10*log10(power) will result in a unit of dB/Hz, but remember that decibels are always a comparison between two power levels; you are quantifying a ratio of powers. A better definition of decibels is 10*log10(P1/P0), as explained here. If you simply plug a PSD bin estimate into this equation, you are setting your PSD bin to P1 and implicitly comparing it to a P0 value of 1. This may be what you want, and it may not be. For visualization purposes, this is fairly typical, but if you have a standard reference power you should be comparing to, you should use that for P0 instead.
Assuming that you are attempting to plot a dB Power Spectral Density estimate, to convert from Hz to MHz, you simple rescale the x-axis of your frequency graph. Remember that a MHz is just 1 million Hz, so the only difference is that 240000Hz = 0.24MHz
EDIT
The point brought up by mtrw is a very valid one; if you are dealing with large amounts of data and are averaging FFT vectors, I highly suggest the Multitaper method; it's a much more statistically sound method of sacrificing frequency resolution for greater confidence on your PSD estimate.
If you have a PSD in W/Hz i.e. 100 W/Hz then you have 50 dBm/Hz. dB/Hz or is often vaguely and generically used instead of dBm/Hz. Audacity uses dB as shorthand for dBFS (not dBFS/Hz, because it is computing a DFT, and discrete frequencies use a power spectrum and not a density) . A digital signal that reaches 50% of the maximum level has an amplitude of −6 dBFS, which is 6 dB below full scale – the removal of the MSB, hence the 6dB/bit figure (because 50% of maximum level is 25% of maximum power; 1/4 = - 6dB)
dBm is the logarithmic ratio of the power with respect to 1mW, you divide the power by 1mW to get a unitless ratio, and then take the logarithm to get dB units, which in this case makes more sense to be clarified as dBm.

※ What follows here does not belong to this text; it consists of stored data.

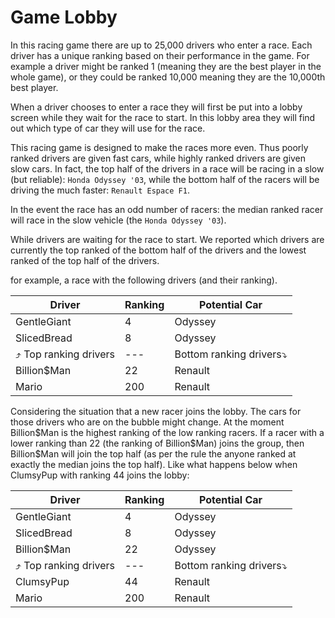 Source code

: # Game Lobby

 In this racing game there are up to 25,000 drivers who enter a race. Each driver has a unique ranking based on their performance in the game. For example a driver might be ranked 1 (meaning they are the best player in the whole game), or they could be ranked 10,000 meaning they are the 10,000th best player.

When a driver chooses to enter a race they will first be put into a lobby screen while they wait for the race to start. In this lobby area they will find out which type of car they will use for the race.

This racing game is designed to make the races more even. Thus poorly ranked drivers are given fast cars, while highly ranked drivers are given slow cars. In fact, the top half of the drivers in a race will be racing in a slow (but reliable): `Honda Odyssey '03`,  while the bottom half of the racers will be driving the much faster: `Renault Espace F1`.

In the event the race has an odd number of racers: the median ranked racer will race in the slow vehicle (the `Honda Odyssey '03`).

While drivers are waiting for the race to start. We reported which drivers are currently the top ranked of the bottom half of the drivers and the lowest ranked of the top half of the drivers. 

 for example, a race with the following drivers (and their ranking).

|Driver | Ranking | Potential Car |
|-------|---------| --- |
| GentleGiant | 4 | Odyssey
| SlicedBread | 8 | Odyssey |
|:arrow_heading_up: Top ranking drivers |---|Bottom ranking drivers:arrow_heading_down: |
| Billion\$Man | 22|  Renault |
| Mario       | 200| Renault

Considering the situation that a new racer joins the lobby. The cars for those drivers who are on the bubble might change. At the moment Billion\$Man is the highest ranking of the low ranking racers. If a racer with a lower ranking than 22 (the ranking of Billion\$Man) joins the group, then Billion\$Man will join the top half (as per the rule the anyone ranked at exactly the median joins the top half). Like what happens below when ClumsyPup with ranking 44 joins the lobby:

|Driver | Ranking | Potential Car |
|-------|---------| --- |
| GentleGiant | 4 | Odyssey
| SlicedBread | 8 | Odyssey |
| Billion$Man | 22|  Odyssey |
|:arrow_heading_up: Top ranking drivers |---|Bottom ranking drivers:arrow_heading_down: |
| ClumsyPup | 44 | Renault |
| Mario       | 200| Renault
                

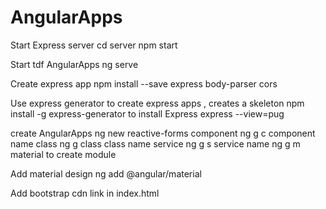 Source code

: # AngularApps

Start Express server
cd server
npm start

Start tdf AngularApps
ng serve


Create express app
npm install --save express body-parser cors

Use express generator to create express apps , creates a skeleton
npm install -g express-generator to install Express
express --view=pug <appName>


create AngularApps
ng new reactive-forms
component ng g c component name
class ng g class class name
service ng g s service name
ng g m material to create module

Add material design
ng add @angular/material

Add bootstrap cdn link in index.html
<link rel="stylesheet" href="https://stackpath.bootstrapcdn.com/bootstrap/4.5.0/css/bootstrap.min.css" integrity="sha384-9aIt2nRpC12Uk9gS9baDl411NQApFmC26EwAOH8WgZl5MYYxFfc+NcPb1dKGj7Sk" crossorigin="anonymous">

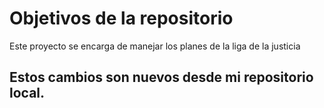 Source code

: # Objetivos de la repositorio

Este proyecto se encarga de manejar los planes de la liga de la justicia


## Estos cambios son nuevos desde mi repositorio local.
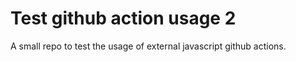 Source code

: # Test github action usage 2

A small repo to test the usage of external javascript github actions.
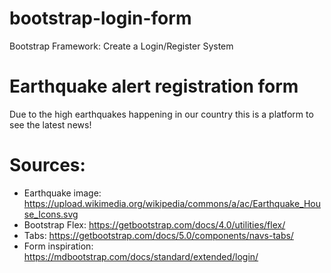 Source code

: # bootstrap-login-form
Bootstrap Framework: Create a Login/Register System

# Earthquake alert registration form
Due to the high earthquakes happening in our country this is a platform to see the latest news!

# Sources:
* Earthquake image: https://upload.wikimedia.org/wikipedia/commons/a/ac/Earthquake_House_Icons.svg
* Bootstrap Flex: https://getbootstrap.com/docs/4.0/utilities/flex/
* Tabs: https://getbootstrap.com/docs/5.0/components/navs-tabs/
* Form inspiration: https://mdbootstrap.com/docs/standard/extended/login/ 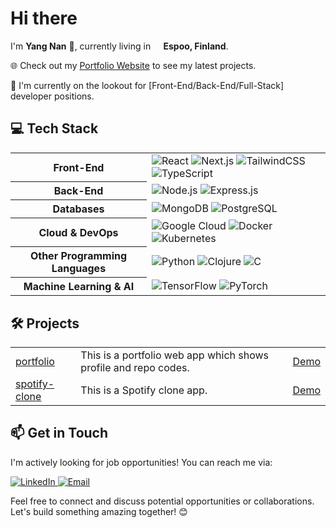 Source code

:<h1>Hi there</h1>

<p>I'm <b>Yang Nan</b> 👋, currently living in <img src="https://cdn-icons-png.flaticon.com/512/197/197585.png" width="13" /><b> Espoo, Finland</b>.</p>

<p>🌐 Check out my <a href="https://portfolio-nanyangcn.vercel.app/">Portfolio Website</a> to see my latest projects.</p>
<p>🎯 I'm currently on the lookout for [Front-End/Back-End/Full-Stack] developer positions.</p>

<h2>💻 Tech Stack</h2>

<table>
  <tbody>
    <tr>
      <th>Front-End</th>
      <td>
        <img src="https://img.shields.io/badge/react-%2320232a.svg?style=flat&logo=react&logoColor=%2361DAFB" alt="React">
        <img src="https://img.shields.io/badge/Next-black?style=flat&logo=next.js&logoColor=white" alt="Next.js">
        <img src="https://img.shields.io/badge/tailwindcss-%2338B2AC.svg?style=flat&logo=tailwind-css&logoColor=white" alt="TailwindCSS">
        <img src="https://img.shields.io/badge/typescript-%23007ACC.svg?style=flat&logo=typescript&logoColor=white" alt="TypeScript">
      </td>
    </tr>
    <tr>
      <th>Back-End</th>
      <td>
        <img src="https://img.shields.io/badge/node.js-%23323330.svg?style=flat&logo=node.js&logoColor=%2343853D" alt="Node.js">
        <img src="https://img.shields.io/badge/express.js-%23404d59.svg?style=flat&logo=express&logoColor=%2361DAFB" alt="Express.js">
      </td>
    </tr>
    <tr>
      <th>Databases</th>
      <td>
        <img src="https://img.shields.io/badge/MongoDB-%234ea94b.svg?style=flat&logo=mongodb&logoColor=white" alt="MongoDB">
        <img src="https://img.shields.io/badge/postgres-%23316192.svg?style=flat&logo=postgresql&logoColor=white" alt="PostgreSQL">
      </td>
    </tr>
    <tr>
      <th>Cloud & DevOps</th>
      <td>
        <img src="https://img.shields.io/badge/Google%20Cloud-%234285F4.svg?style=flat&logo=google-cloud&logoColor=white" alt="Google Cloud">
        <img src="https://img.shields.io/badge/docker-%230db7ed.svg?style=flat&logo=docker&logoColor=white" alt="Docker">
        <img src="https://img.shields.io/badge/kubernetes-%23326ce5.svg?style=flat&logo=kubernetes&logoColor=white" alt="Kubernetes">
      </td>
    </tr>
    <tr>
      <th>Other Programming Languages</th>
      <td>
        <img src="https://img.shields.io/badge/python-3670A0?style=flat&logo=python&logoColor=ffdd54" alt="Python">
        <img src="https://img.shields.io/badge/Clojure-%23Clojure.svg?style=flat&logo=Clojure&logoColor=Clojure" alt="Clojure">
        <img src="https://img.shields.io/badge/c-%2300599C.svg?style=flat&logo=c&logoColor=white" alt="C">
      </td>
    </tr>
    <tr>
      <th>Machine Learning & AI</th>
      <td>
        <img src="https://img.shields.io/badge/TensorFlow-%23FF6F00.svg?style=flat&logo=TensorFlow&logoColor=white" alt="TensorFlow">
        <img src="https://img.shields.io/badge/PyTorch-%23EE4C2C.svg?style=flat&logo=PyTorch&logoColor=white" alt="PyTorch">
      </td>
    </tr>
  </tbody>
</table>

<h2>🛠️ Projects</h2>

<table>
  <tbody>
    <tr>
      <td><a href="https://github.com/nanyangcn/portfolio">portfolio</a></td>
      <td>This is a portfolio web app which shows profile and repo codes.</td>
      <td><a href="https://portfolio-nanyangcn.vercel.app/">Demo</a></td>
    </tr>
    <tr>
      <td><a href="https://github.com/nanyangcn/spotify-clone">spotify-clone</a></td>
      <td>This is a Spotify clone app.</td>
      <td><a href="https://spotify-clone-nanyangcn.vercel.app/">Demo</a></td>
    </tr>
    <!-- Add more rows as needed -->
  </tbody>
</table>



<h2>📫 Get in Touch</h2>

<p>I'm actively looking for job opportunities! You can reach me via:</p>

<p>
  <a href="https://www.linkedin.com/in/yang-nan-47091119b" target="_blank">
    <img alt="LinkedIn" src="https://img.shields.io/badge/LinkedIn-%230077B5.svg?&style=for-the-badge&logo=linkedin&logoColor=white" />
  </a>
  <a href="mailto:nanyangcn@gmail.com" target="_blank">
    <img alt="Email" src="https://img.shields.io/badge/Email-%2312100E.svg?&style=for-the-badge&logo=Email&logoColor=white" />
  </a>
</p>


<p>Feel free to connect and discuss potential opportunities or collaborations. Let's build something amazing together! 😊</p>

dBc/Hz is the ratio with respect to the carrier power, which is a ratio of two dBm/Hz values, meaning you subtract them and you get dBc/Hz; you get the same result if you divide the two linear power levels in W and then convert the ratio to dB (or more appropriately dBc).
dB-Hz is a logarithmic measure of bandwidth with respect to 1Hz and
dBJ is a measure of spectral density as a logarithmic ratio to 1 joule, seeing as W/Hz is indeed J.
Power spectral density is a density function, so you need to integrate it to get the actual quantity, like a line Integral of a V/m electric field, or a probability density of probability per x. This does not make sense for discrete quantities and instead the power spectrum is used akin to a probability mass function. If you see dB (which should be used for the discrete frequency domain) instead of dBm/Hz then it's wrong, but if you see it instead of dBm then it's right, as long as it's made clear what the reference is.